皮膚が剥がれ落ちる難病「魚鱗癬」。この病気や偏見と闘う梅本遼くんをRKBは20年以上取材してきました。遼さんはいま27歳、理解してくれる人に出会い先日結婚しました。魚鱗癬の患者として結婚した遼さん、仲間たちへの力強いメッセージです。

子供が発症したら… 妻・桃香さんの気持ち

桃香さんと出会い、想像もしなかった時間を過ごすことができています。
一方で、結婚を前に考えたことがあります。

遼さん「子供に50%の確率で同じ病気ができること。

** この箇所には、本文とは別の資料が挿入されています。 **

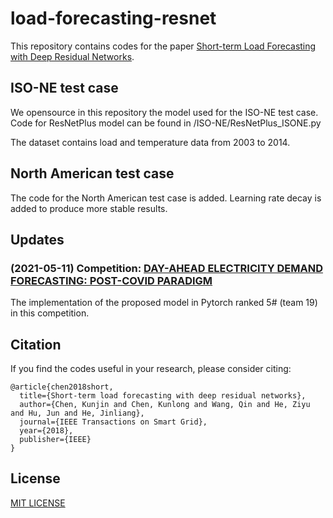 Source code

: # load-forecasting-resnet
This repository contains codes for the paper [Short-term Load Forecasting with Deep Residual Networks](https://ieeexplore.ieee.org/document/8372953).

## ISO-NE test case
We opensource in this repository the model used for the ISO-NE test case. Code for ResNetPlus model can be found in /ISO-NE/ResNetPlus_ISONE.py

The dataset contains load and temperature data from 2003 to 2014.

## North American test case
The code for the North American test case is added. Learning rate decay is added to produce more stable results.

## Updates
### (2021-05-11) Competition: [DAY-AHEAD ELECTRICITY DEMAND FORECASTING: POST-COVID PARADIGM](https://ieee-dataport.org/competitions/day-ahead-electricity-demand-forecasting-post-covid-paradigm)
The implementation of the proposed model in Pytorch ranked 5# (team 19) in this competition.

## Citation
If you find the codes useful in your research, please consider citing:

    @article{chen2018short,
      title={Short-term load forecasting with deep residual networks},
      author={Chen, Kunjin and Chen, Kunlong and Wang, Qin and He, Ziyu and Hu, Jun and He, Jinliang},
      journal={IEEE Transactions on Smart Grid},
      year={2018},
      publisher={IEEE}
    }

## License
[MIT LICENSE](LICENSE)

自分のことは1から10まで説明できるし、一緒に生活していく中で理解はしてくれるだろうけど」

 


桃香さん「遺伝するんだなって、ショックではありました。病気の辛さは二度と味わって欲しくない。一番大事なことは、その子が生きにくくないように感じることだと思ったので、別に優先的にそこ(発症するかどうか)が大事ではない」

契約社員として働く夫・遼さん

遼さんは1月から、北九州市門司区にある物流会社の契約社員として、庶務の仕事をしています。

 

上司の兼光誠治朗さん「まず、病気自体を我々がよくわかっていなかったんですけど、体調管理や室内の温度などはちょっと気を付けないといけないかな、と思っています。今後はもっと仕事を覚えてもらって、独り立ちしてしっかりやってもらえるようになってほしい。プレッシャー?」

 


遼さん「いや、プレッシャーに感じないようにします(笑)」

遼さんの現在の収入は、給料と障害年金、北九州市の特別障害手当を合わせて、約20万円程度。結婚に踏み切れたのは、収入の安定もありました。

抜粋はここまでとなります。